O JornalDentistry em 2017-7-20
Com a nossa boca conseguimos respirar, falar, fazer expressões, atrair, provar, beber, morder, comer, lamber, sugar, cuspir, assobiar, produzir música e beijar! E que beijo foi aquele que se tornou emblemático como o fim da Segunda Guerra Mundial, em particular o conflito entre os Estados Unidos da América e o Japão.
Naquela terça-feira, 14 de agosto de 1945, em plena Times Square, Nova Iorque, um marinheiro extasiado com alegria do momento deslocou-se decidido no seu traje azul e boné branco e não se coibiu de segurar, inclinar e beijar, em frente de toda a multidão, uma senhorita que por ali deambulava com o mesmo sentimento de felicidade.
Desde capa de jornal a postal, este acontecimento, registado pela fotografia de Alfred Eisenstaedt, ocupou o seu lugar na história e tornou-se um símbolo de paz, amor e regresso a casa. A linda história do marinheiro e da enfermei- ra, heróis de guerra, num pleno reencontro apaixonado. No entanto, a histó- ria nunca é tal como se conta e os pormenores podem ser lidos no livro The Kissing Sailor: The Mystery Behind the Photo that Ended World War II da auto- ria de Lawrence Verria e George Galdorisi. Em primeiro lugar, um e outro afinal nem se conheciam e não consta que a rapariga, apanhada de surpresa, tenha ficado bem impressionada, pois muita da coragem para aquela atitude era advinda, na verdade, de alguns decilitros de álcool. Acresce ainda que o oficial de primeira classe da marinha George Mendonsa tinha namorada e, passados uns dias, esta não apreciou especialmente vê-lo como capa de jornal naquelas poses. Até porque os protagonistas nem se aperceberam de que estavam a ser fotografados e muito menos calculavam que a sua imagem se viria a tornar num ícone mundial. Por último, Greta Zimmer não era enfermeira e não tinha estado de serviço em alguma zona de conflito. A sua profissão era assistente dentária. Trabalhava na clínica do Dr. JL Berke, localizada no cruzamento entre a 33rd Street e Lexington, encontrando-se naquele local para confirmar as notícias sobre o fim da guerra que iam sendo transmitidas pelos pacientes que chegavam para as consultas.

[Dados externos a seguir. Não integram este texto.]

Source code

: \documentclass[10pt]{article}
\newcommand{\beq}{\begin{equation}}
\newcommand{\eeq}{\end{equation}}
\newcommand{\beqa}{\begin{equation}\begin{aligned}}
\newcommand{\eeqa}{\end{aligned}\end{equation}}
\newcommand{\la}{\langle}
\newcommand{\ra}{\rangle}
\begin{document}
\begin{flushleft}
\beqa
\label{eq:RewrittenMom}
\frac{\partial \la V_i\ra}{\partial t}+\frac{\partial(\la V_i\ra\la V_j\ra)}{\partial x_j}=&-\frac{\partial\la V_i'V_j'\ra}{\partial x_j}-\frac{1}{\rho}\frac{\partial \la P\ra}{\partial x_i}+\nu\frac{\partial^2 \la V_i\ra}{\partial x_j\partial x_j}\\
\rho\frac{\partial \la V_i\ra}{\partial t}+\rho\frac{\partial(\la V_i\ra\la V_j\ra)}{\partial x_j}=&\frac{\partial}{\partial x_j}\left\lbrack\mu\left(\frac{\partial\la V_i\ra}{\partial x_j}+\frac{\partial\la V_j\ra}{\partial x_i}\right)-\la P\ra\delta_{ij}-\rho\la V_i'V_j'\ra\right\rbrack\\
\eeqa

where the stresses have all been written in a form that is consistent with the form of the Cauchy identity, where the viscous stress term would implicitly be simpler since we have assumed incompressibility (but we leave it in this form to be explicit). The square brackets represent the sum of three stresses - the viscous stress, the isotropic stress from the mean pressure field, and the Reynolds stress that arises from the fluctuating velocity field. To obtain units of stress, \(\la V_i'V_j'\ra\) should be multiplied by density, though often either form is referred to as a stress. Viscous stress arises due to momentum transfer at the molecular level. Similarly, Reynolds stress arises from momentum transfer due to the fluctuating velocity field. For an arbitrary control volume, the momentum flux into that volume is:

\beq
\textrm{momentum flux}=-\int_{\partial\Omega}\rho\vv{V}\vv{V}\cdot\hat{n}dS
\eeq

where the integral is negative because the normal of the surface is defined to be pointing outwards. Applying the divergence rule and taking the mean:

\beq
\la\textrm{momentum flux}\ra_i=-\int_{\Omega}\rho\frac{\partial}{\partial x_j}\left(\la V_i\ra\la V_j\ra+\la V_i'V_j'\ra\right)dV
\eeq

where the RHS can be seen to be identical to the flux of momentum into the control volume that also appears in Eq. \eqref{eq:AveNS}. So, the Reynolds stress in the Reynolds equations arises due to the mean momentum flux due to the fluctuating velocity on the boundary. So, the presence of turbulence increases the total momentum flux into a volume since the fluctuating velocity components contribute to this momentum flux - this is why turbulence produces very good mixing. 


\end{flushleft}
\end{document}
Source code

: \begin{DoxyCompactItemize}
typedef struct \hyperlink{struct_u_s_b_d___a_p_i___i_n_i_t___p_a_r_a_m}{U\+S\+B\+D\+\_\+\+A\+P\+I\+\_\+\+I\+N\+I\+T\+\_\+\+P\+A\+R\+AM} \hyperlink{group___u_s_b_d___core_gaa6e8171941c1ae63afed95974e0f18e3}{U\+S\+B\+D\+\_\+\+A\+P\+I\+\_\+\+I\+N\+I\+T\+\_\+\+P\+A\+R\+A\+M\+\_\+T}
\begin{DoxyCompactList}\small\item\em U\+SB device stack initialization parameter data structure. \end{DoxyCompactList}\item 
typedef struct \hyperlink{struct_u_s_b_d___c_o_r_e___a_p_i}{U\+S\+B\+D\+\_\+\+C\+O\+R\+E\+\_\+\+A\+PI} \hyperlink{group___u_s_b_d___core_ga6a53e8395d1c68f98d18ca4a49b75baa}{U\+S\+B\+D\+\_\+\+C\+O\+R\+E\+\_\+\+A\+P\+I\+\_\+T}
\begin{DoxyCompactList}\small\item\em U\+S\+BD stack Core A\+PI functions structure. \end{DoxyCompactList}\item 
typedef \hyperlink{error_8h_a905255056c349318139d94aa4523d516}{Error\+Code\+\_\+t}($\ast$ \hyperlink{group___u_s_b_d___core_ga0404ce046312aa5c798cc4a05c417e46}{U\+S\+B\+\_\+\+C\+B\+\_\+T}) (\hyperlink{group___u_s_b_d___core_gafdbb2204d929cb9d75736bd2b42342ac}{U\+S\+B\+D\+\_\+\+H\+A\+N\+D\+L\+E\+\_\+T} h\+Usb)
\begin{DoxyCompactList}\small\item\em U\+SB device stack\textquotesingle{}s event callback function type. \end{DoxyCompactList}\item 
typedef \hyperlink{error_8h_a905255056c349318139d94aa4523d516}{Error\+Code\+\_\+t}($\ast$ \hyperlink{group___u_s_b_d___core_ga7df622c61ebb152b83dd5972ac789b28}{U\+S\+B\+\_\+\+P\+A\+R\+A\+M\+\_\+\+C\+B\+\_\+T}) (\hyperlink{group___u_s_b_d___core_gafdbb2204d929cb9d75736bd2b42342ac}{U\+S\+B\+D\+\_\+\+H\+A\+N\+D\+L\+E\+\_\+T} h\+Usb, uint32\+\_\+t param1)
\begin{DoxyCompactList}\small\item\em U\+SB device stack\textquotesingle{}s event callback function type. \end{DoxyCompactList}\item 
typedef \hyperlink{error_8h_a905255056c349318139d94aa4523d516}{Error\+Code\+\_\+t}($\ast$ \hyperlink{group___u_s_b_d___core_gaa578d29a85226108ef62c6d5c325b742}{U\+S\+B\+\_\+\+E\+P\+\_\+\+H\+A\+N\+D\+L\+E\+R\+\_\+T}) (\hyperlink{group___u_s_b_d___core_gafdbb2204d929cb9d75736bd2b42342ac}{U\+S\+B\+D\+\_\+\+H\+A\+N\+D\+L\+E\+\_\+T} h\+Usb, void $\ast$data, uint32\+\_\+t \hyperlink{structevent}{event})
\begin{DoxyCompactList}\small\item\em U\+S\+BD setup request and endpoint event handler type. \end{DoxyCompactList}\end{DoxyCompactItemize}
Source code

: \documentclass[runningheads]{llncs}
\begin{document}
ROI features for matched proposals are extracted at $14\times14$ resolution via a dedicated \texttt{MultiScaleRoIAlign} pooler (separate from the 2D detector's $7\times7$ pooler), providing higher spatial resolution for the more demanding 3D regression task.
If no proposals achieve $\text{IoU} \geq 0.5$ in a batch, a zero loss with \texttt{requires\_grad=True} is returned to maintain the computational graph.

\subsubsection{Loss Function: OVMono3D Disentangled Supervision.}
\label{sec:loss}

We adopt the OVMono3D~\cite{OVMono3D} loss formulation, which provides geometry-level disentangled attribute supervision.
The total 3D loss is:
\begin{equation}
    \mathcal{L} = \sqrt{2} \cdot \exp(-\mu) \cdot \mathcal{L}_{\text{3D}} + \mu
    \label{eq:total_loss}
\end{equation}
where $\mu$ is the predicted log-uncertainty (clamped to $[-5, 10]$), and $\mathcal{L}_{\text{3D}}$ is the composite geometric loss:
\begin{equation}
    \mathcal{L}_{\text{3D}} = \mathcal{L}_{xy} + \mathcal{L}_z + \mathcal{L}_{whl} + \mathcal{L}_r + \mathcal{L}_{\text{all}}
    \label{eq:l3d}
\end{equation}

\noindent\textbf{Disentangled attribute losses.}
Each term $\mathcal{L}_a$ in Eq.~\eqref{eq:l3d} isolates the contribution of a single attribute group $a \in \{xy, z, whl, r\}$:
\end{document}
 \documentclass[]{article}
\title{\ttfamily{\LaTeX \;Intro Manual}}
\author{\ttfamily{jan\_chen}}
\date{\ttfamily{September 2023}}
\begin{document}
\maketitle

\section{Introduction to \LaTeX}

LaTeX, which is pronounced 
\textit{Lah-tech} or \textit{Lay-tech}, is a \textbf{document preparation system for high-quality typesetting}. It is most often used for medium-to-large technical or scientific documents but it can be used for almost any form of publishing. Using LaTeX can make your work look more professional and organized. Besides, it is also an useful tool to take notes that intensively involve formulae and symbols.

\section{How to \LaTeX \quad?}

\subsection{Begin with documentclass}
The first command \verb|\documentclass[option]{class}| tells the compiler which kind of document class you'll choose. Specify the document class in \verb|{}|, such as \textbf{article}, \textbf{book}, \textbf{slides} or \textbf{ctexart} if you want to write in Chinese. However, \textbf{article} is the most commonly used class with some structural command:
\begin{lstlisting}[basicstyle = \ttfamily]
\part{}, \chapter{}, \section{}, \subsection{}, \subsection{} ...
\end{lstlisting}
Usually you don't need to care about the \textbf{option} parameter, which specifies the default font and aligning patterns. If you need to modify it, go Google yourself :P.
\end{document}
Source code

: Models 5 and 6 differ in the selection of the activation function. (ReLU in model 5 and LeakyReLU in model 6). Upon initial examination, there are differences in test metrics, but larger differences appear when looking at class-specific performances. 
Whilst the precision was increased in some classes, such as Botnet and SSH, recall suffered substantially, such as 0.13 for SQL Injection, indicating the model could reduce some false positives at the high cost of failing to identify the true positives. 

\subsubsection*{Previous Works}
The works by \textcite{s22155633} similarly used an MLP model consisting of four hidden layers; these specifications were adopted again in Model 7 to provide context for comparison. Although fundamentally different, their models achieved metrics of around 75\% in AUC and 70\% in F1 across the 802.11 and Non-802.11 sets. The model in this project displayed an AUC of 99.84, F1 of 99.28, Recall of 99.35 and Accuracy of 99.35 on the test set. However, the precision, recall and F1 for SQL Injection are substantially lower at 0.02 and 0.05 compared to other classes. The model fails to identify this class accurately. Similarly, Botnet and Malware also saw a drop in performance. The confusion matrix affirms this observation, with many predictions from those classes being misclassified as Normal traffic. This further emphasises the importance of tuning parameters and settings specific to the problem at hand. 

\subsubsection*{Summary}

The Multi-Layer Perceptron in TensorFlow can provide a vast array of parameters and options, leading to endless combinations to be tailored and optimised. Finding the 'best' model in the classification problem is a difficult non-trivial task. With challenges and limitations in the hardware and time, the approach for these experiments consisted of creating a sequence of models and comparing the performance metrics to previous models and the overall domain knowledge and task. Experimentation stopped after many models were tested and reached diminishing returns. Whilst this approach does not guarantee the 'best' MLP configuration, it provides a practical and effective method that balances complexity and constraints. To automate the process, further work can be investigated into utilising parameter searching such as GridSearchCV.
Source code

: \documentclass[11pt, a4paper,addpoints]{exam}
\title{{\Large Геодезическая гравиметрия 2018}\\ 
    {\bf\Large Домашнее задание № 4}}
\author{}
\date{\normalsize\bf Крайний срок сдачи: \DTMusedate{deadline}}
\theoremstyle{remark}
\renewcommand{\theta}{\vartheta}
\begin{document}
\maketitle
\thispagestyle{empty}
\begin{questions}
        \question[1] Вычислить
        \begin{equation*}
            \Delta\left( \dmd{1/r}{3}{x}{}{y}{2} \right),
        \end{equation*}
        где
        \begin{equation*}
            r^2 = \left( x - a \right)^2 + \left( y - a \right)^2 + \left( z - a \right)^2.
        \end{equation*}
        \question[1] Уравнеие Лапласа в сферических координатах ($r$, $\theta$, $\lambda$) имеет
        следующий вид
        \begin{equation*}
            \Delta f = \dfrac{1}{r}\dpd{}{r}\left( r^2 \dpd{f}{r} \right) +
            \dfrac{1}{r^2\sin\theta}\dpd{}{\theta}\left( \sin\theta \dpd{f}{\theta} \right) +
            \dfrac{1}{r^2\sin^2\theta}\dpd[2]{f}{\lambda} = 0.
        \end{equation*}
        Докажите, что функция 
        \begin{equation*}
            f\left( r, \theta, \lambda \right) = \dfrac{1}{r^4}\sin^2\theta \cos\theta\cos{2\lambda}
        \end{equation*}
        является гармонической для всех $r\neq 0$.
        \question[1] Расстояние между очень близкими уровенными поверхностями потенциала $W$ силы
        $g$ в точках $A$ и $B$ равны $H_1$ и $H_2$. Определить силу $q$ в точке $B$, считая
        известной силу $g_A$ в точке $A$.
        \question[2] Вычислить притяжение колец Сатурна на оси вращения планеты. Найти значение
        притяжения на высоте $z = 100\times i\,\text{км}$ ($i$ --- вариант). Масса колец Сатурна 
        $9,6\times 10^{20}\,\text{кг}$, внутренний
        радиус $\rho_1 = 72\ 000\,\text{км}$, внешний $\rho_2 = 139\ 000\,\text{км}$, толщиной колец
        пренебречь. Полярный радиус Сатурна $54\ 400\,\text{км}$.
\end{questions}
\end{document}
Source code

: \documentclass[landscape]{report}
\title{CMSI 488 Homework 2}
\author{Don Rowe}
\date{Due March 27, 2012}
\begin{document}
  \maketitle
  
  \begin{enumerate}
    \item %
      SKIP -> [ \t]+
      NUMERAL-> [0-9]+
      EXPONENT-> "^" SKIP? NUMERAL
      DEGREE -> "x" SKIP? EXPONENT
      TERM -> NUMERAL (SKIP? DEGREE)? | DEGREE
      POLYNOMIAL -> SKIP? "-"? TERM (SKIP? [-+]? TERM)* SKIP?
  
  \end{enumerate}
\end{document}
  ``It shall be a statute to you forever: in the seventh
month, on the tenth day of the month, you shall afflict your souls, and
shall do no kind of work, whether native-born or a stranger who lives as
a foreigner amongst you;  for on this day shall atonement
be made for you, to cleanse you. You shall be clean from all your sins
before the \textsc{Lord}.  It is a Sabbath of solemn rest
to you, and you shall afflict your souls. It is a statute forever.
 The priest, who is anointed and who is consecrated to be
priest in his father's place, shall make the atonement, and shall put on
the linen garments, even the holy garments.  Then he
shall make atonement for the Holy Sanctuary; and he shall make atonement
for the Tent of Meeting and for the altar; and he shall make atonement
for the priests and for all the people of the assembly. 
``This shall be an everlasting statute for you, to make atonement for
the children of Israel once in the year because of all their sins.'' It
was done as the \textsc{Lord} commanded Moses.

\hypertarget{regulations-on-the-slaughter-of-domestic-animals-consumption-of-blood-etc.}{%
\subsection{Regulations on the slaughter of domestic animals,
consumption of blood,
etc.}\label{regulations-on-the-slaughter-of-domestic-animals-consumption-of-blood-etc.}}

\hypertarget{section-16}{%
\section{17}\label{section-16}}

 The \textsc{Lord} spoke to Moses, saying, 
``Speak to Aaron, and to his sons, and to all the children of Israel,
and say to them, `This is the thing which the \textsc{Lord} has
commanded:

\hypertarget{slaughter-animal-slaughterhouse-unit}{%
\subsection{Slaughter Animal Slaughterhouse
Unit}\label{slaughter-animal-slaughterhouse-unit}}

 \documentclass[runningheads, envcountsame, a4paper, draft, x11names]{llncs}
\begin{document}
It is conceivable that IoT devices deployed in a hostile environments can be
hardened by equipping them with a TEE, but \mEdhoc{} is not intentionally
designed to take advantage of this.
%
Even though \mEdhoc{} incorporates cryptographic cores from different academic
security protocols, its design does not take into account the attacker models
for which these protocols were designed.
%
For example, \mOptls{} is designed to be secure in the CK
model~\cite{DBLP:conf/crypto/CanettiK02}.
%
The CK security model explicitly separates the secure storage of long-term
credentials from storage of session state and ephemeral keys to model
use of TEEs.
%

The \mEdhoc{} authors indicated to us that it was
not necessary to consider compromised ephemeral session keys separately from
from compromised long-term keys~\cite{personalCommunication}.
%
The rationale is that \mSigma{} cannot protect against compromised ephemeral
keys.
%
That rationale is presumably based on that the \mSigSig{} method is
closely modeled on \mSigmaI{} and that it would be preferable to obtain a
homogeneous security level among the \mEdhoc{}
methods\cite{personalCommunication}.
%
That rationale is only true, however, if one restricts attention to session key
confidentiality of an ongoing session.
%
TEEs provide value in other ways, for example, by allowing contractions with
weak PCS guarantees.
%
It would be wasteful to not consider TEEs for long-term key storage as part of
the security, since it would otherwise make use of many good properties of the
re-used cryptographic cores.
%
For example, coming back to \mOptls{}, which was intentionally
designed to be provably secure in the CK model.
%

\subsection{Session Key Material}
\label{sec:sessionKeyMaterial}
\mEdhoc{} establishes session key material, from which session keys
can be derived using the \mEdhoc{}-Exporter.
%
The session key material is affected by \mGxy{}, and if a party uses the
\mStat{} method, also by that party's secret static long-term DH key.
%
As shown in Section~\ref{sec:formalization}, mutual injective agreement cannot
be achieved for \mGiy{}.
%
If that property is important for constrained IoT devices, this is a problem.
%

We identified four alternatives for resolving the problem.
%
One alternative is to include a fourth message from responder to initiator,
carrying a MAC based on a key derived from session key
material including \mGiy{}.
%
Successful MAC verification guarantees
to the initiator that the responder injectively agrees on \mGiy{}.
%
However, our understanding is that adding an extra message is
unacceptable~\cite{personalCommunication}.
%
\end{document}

Se por um lado, é de facto interessante e curioso conhecer agora alguns dos detalhes, por outro, tenho de reconhecer que o fascínio que tinha pelo conceito que a imagem representava se desvaneceu um pouco. Assim, por momentos, esqueci a imagem, fixei-me apenas na ideia da guerra como metáfora da vulnerabilidade da vida e permiti-me antes adaptar o poema de Jean Carlo Barusso sobre o abraço:
“Ninguém sabe Quando será O último beijo
Então, Por precaução (ou sensatez) Beije sempre Como se fosse a última vez”.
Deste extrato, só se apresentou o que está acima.